さて問題はRTTYです。今回は特に移動と言う条件ですから、なるべく身軽にと言うことで、ラップトップ一台にMMTTYと言うソフトを仕込んで出かけました。これならばパソコンのサウンドボード経由でトランシーバーのマイク、スピーカ端子と接続するだけで運用が可能だからです。一昔前に(実はほんの去年のこと)TNC(モデム)まで持参したのが夢のようです。まさしく世はソフト時代に突入しています。  

RTTYをやっていない方に少し解説しますと、以上の接続を済ませ、受信に入ります(トランシーバーのモードは周波数帯に関係なくLSBを使います)と画面に復調された文字が浮かび上がります。そして正確に希望する信号を捕らえますと、コールサインが読み取れるしかけです。

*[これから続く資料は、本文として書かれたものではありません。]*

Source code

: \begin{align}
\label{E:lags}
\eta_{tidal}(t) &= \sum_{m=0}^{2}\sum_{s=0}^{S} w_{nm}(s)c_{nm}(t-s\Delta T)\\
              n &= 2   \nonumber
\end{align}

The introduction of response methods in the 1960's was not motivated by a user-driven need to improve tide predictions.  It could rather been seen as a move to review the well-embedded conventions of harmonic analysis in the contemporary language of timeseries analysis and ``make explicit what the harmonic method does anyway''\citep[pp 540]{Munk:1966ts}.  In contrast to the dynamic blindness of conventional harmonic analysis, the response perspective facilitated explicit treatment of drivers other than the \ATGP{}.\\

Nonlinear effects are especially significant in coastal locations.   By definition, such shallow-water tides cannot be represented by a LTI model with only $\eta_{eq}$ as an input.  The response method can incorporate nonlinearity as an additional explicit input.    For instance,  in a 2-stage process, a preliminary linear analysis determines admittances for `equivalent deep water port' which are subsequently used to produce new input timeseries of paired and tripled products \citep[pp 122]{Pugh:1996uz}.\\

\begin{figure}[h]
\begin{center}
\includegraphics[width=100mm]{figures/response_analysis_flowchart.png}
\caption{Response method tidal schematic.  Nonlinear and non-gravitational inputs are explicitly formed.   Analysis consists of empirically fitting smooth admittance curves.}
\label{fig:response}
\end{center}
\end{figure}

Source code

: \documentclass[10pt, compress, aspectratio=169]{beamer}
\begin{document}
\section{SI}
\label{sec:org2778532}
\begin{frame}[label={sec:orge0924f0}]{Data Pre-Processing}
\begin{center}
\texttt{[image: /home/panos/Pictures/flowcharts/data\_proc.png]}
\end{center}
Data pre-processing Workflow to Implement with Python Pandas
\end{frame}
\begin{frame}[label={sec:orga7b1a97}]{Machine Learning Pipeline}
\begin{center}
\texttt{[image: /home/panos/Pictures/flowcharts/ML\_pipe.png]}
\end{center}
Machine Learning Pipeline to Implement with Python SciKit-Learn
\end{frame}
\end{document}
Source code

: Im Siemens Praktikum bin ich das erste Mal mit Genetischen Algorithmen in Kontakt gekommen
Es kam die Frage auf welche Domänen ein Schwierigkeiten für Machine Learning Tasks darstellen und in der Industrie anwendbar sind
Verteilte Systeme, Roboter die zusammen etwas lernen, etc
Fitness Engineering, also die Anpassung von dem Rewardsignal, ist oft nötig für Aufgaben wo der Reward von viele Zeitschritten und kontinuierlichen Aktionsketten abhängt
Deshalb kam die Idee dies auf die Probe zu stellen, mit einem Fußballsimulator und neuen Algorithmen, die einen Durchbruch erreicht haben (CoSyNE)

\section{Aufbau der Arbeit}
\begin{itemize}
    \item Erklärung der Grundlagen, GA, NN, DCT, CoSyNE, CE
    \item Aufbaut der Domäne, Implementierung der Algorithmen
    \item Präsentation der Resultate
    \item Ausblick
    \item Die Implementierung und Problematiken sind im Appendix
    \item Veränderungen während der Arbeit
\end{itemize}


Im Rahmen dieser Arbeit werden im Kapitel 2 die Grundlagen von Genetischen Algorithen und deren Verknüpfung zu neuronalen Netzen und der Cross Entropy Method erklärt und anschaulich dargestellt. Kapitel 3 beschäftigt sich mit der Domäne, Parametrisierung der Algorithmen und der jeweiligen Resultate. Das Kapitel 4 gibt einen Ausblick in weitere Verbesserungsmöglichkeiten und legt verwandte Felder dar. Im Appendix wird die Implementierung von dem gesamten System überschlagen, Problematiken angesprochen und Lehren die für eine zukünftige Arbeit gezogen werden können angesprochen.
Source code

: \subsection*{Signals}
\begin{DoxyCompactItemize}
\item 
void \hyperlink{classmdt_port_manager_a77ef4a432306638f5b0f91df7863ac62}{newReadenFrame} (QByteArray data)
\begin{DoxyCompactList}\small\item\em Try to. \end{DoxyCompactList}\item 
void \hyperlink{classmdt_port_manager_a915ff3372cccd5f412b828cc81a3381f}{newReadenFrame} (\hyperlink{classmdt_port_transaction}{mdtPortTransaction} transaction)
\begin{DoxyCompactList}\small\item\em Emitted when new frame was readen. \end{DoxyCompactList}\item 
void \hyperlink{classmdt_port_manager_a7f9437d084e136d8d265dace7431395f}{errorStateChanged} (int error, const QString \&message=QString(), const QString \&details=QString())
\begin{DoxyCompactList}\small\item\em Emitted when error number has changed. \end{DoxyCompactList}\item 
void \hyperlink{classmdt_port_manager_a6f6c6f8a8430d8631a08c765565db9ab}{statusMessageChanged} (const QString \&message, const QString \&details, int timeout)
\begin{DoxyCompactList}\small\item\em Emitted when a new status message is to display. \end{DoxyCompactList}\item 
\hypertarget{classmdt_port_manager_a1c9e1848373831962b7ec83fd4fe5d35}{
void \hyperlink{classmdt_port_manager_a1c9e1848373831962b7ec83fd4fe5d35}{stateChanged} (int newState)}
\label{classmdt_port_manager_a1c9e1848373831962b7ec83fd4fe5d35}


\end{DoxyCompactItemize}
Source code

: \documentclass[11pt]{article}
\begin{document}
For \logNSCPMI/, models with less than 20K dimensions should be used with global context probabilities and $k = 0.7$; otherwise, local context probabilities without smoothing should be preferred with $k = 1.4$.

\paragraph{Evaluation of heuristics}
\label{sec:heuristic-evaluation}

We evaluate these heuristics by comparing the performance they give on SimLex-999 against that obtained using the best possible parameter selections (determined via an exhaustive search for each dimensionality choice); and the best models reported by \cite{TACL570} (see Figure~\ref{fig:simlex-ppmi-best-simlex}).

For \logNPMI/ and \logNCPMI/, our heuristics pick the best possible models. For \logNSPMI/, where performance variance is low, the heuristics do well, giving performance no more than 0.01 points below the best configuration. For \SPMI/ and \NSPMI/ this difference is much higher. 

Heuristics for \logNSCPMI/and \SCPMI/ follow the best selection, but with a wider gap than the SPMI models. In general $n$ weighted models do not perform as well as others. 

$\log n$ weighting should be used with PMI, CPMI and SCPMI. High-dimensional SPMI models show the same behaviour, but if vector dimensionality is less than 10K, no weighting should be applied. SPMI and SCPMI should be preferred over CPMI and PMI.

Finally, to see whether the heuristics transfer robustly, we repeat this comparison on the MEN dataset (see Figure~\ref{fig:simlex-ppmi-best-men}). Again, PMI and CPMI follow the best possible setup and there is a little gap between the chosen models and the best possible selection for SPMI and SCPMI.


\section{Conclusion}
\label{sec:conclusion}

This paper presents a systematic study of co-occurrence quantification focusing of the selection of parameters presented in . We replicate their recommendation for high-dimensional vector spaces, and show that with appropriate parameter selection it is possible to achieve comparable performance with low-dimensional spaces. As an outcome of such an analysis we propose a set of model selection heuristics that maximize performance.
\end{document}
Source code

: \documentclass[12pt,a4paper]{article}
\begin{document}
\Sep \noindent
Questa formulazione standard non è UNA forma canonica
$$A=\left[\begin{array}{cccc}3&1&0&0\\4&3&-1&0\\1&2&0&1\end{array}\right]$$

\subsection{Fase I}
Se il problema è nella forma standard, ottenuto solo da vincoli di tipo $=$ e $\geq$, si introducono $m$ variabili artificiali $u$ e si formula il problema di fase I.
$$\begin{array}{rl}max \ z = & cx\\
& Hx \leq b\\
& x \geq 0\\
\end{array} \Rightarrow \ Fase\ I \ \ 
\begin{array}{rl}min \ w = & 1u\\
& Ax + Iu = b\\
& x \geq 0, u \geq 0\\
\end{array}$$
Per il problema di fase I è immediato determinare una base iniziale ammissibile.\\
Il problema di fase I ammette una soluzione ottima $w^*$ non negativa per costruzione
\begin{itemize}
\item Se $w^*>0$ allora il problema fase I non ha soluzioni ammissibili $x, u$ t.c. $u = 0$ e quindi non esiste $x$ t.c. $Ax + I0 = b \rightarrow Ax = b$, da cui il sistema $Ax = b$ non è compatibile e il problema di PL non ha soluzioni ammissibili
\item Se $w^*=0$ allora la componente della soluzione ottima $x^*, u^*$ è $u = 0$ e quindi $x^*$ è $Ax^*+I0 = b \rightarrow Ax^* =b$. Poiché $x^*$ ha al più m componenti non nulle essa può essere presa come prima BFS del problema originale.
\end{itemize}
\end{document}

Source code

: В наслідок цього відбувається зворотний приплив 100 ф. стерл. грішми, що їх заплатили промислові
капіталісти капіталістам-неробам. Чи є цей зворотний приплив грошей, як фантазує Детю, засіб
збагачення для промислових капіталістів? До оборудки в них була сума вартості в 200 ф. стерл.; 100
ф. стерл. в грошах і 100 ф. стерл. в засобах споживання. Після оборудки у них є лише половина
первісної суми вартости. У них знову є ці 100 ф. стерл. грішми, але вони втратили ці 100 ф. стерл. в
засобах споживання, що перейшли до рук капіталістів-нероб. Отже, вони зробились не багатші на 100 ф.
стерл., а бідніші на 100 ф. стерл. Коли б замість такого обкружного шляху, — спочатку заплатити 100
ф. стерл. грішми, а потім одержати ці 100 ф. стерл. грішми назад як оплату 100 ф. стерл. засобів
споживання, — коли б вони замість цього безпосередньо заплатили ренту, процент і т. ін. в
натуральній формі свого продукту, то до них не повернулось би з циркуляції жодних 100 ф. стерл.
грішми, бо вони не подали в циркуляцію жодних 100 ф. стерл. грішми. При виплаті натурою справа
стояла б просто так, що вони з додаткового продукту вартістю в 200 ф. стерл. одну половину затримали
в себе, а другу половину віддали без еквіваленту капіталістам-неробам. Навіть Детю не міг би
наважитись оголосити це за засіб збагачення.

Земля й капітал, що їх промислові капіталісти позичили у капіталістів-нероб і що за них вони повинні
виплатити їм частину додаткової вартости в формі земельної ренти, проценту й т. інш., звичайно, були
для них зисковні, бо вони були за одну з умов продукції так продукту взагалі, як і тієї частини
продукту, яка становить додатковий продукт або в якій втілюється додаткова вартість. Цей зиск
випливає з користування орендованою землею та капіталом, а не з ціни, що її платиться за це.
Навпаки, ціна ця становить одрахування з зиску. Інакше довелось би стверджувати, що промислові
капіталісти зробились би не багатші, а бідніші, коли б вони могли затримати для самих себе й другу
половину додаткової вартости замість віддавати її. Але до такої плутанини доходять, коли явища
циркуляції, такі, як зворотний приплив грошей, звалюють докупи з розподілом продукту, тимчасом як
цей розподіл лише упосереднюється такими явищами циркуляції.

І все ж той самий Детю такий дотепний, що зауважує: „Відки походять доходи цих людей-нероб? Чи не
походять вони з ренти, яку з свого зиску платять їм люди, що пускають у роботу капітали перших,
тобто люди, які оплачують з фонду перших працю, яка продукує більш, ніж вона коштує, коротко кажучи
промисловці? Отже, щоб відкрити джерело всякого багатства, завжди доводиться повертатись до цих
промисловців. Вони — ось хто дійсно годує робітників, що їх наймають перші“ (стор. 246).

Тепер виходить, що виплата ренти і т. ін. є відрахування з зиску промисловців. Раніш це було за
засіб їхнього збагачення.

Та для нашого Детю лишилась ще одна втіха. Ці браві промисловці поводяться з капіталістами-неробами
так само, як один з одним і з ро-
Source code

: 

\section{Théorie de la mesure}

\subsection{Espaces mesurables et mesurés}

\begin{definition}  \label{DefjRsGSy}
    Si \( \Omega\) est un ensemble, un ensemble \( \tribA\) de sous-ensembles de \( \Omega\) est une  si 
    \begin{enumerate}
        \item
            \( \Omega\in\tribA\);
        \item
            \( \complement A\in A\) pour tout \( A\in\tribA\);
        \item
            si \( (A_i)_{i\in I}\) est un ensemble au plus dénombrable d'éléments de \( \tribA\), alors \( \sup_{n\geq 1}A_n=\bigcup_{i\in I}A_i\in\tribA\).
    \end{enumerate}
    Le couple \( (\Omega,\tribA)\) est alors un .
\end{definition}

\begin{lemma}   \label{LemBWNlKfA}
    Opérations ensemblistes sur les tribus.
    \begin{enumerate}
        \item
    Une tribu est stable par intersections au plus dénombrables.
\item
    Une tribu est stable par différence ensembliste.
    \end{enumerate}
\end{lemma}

しかも、そのコールサインをマウスでクリックするだけで、すでに交信モードに入れるのです。特にDXペディションでは通信時間も限られていることから、あらかじめ交信文章(例えばRSレポートなど)をあらかじめパソコンに記憶させておくので、一層能率が上がります。  

その上このソフトのすぐれたところは、受信した信号の微妙な可聴周波数のずれを検知して、自動的に修正するのですが、実はこの機能が混信の中では裏目に出たのです。つまりパソコンはどの信号が本物かを探しだすのに迷いを生じるのです。それにもまして特にヨーロッパ勢は指定無視と言いますか、とにかくルールを守りませんので、交信に入ってからも遠慮なくコールをし続けるのです。  

さすがにこれには弱りました。結局取ったのがタイトルにもある「逃げ回りの術」です。つまり2−3局とある周波数で交信を終えると、すかさず別の周波数にQSYして短いQRZを出し、それをかぎつけた局とまた2−3局コンタクトすると言う具合です。これはうまく行きまして結構能率も上がりました。最初は「どうした?どうした?どこへ行った?」と騒いでいたものが、この交信パターンがわかるとあらかじめ別の周波数でワッチするテクニシャンも現れました。南の島の鬼ごっこでした。